According to the Wen Wei Po report, Wan’s crowdfunding campaign raised more than HK$10 million (US$1.29 million) and around HK$4 million was transferred to the Taiwan church’s bank account.
Blocking the site like this is a warning sign that Beijing is extending more mainland China-style restrictions to Hong Kong
The church is accused of “encouraging Taiwanese separatists and aiding Hong Kong rioters and extremists.”
A Presbyterian Church official said that the website’s blocking restricts its efforts to help those desperately in need of help and feared that Beijing was expanding its internet firewall in Hong Kong.
“Hong Kong residents frequently leave messages on our website, often asking for help.
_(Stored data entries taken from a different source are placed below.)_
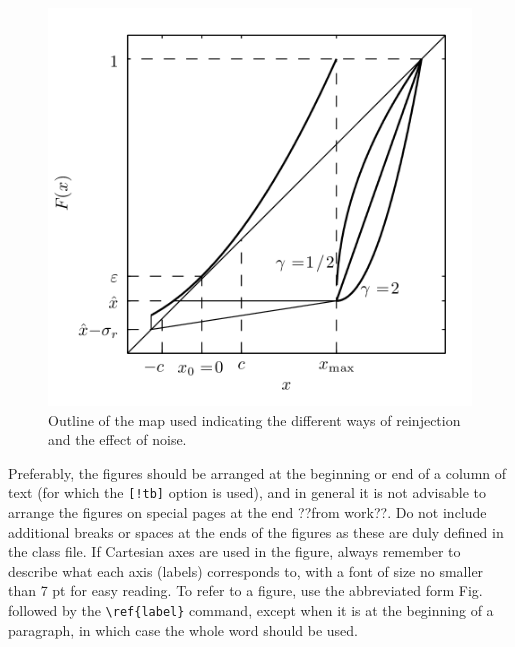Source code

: \begin{figure}[!tb] 
 \centering
 \includegraphics[width=.8\columnwidth]{figura1} 
 \caption{Outline of the map used indicating the different ways of reinjection and the effect of noise.} \label{fig-1}
\end{figure}

Preferably, the figures should be arranged at the beginning or end of a column of text (for which the \texttt{[!tb]} option is used), and in general it is not advisable to arrange the figures on special pages at the end ??from work??. Do not include additional breaks or spaces at the ends of the figures as these are duly defined in the class file. If Cartesian axes are used in the figure, always remember to describe what each axis (labels) corresponds to, with a font of size no smaller than 7 pt for easy reading. To refer to a figure, use the abbreviated form Fig. followed by the \verb!\ref{label}! command, except when it is at the beginning of a paragraph, in which case the whole word should be used.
Blocking the site like this is a warning sign that Beijing is extending more mainland China-style restrictions to Hong Kong,” Pastor Huang Chun-sheng said, according to Taipei Times.
The church said that Hong Kong residents are unable to access the site directly but it can still be loaded by using a virtual private network.
The blocking of the site is the second internet crackdown by the pro-Beijing Hong Kong administration on allegations of breaching the national security law this year.
On Jan. 6, HK Chronicles, a website which has been documenting information related to pro-democracy protests over past two years, was blocked for “potentially harming national security or inciting such a crime.”
China still considers Taiwan as one of its provinces and has threatened to annex it militarily
Meanwhile, the official website of the Democratic Progressive Party, as well as the recruitment page of the Ministry of National Defense’s website, have also been blocked in Hong Kong, according to Taipei Times.
Taiwan is a sovereign, democratic nation, though it has never officially declared independence. China still considers Taiwan as one of its provinces and has threatened to annex it militarily.
Relations have soured further recently as Taiwanese President Tsai Ing-wen publicly supported pro-democracy protests in Hong Kong and promised to offer sanctuary to Hong Kong residents who flee to Taiwan to escape a crackdown by the city’s pro-Beijing authorities.